§ **Saved data entries**:
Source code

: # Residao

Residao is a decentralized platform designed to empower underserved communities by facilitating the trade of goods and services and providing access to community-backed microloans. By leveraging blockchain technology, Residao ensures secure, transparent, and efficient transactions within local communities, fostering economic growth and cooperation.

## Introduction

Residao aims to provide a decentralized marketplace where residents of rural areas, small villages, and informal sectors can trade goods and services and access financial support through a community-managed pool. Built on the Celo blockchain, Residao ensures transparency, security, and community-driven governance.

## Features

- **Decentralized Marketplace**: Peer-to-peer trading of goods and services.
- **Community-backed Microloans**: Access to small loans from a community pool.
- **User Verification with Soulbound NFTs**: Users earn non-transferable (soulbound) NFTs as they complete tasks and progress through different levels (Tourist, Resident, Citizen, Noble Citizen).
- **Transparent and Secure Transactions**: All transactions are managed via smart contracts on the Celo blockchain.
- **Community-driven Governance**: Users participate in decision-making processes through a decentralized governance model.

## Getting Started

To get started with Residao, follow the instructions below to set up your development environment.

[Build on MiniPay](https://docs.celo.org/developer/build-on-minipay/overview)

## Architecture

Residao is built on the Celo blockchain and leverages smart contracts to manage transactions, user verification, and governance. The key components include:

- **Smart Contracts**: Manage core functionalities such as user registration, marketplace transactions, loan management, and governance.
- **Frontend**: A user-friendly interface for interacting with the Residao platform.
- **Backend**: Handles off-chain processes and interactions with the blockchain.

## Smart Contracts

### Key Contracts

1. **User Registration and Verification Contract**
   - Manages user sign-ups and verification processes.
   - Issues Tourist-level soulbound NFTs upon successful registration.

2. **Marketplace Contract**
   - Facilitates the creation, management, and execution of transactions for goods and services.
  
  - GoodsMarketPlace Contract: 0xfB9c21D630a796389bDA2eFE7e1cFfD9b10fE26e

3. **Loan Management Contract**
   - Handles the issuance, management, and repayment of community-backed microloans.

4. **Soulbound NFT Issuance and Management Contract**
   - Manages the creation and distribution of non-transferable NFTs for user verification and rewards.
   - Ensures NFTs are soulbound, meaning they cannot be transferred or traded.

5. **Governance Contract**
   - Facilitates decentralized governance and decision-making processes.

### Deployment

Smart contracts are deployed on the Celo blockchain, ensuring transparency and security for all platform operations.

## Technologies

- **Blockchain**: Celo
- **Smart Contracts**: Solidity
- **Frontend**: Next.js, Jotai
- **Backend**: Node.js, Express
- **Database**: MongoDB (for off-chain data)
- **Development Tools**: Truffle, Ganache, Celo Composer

§ **Instructions to follow**:
Please give back only the lines between the first line of the entries and the line with "## Introduction", both ends included, word for word.

§ **Answer for this exercise**:
Source code

: # Residao

Residao is a decentralized platform designed to empower underserved communities by facilitating the trade of goods and services and providing access to community-backed microloans. By leveraging blockchain technology, Residao ensures secure, transparent, and efficient transactions within local communities, fostering economic growth and cooperation.

## Introduction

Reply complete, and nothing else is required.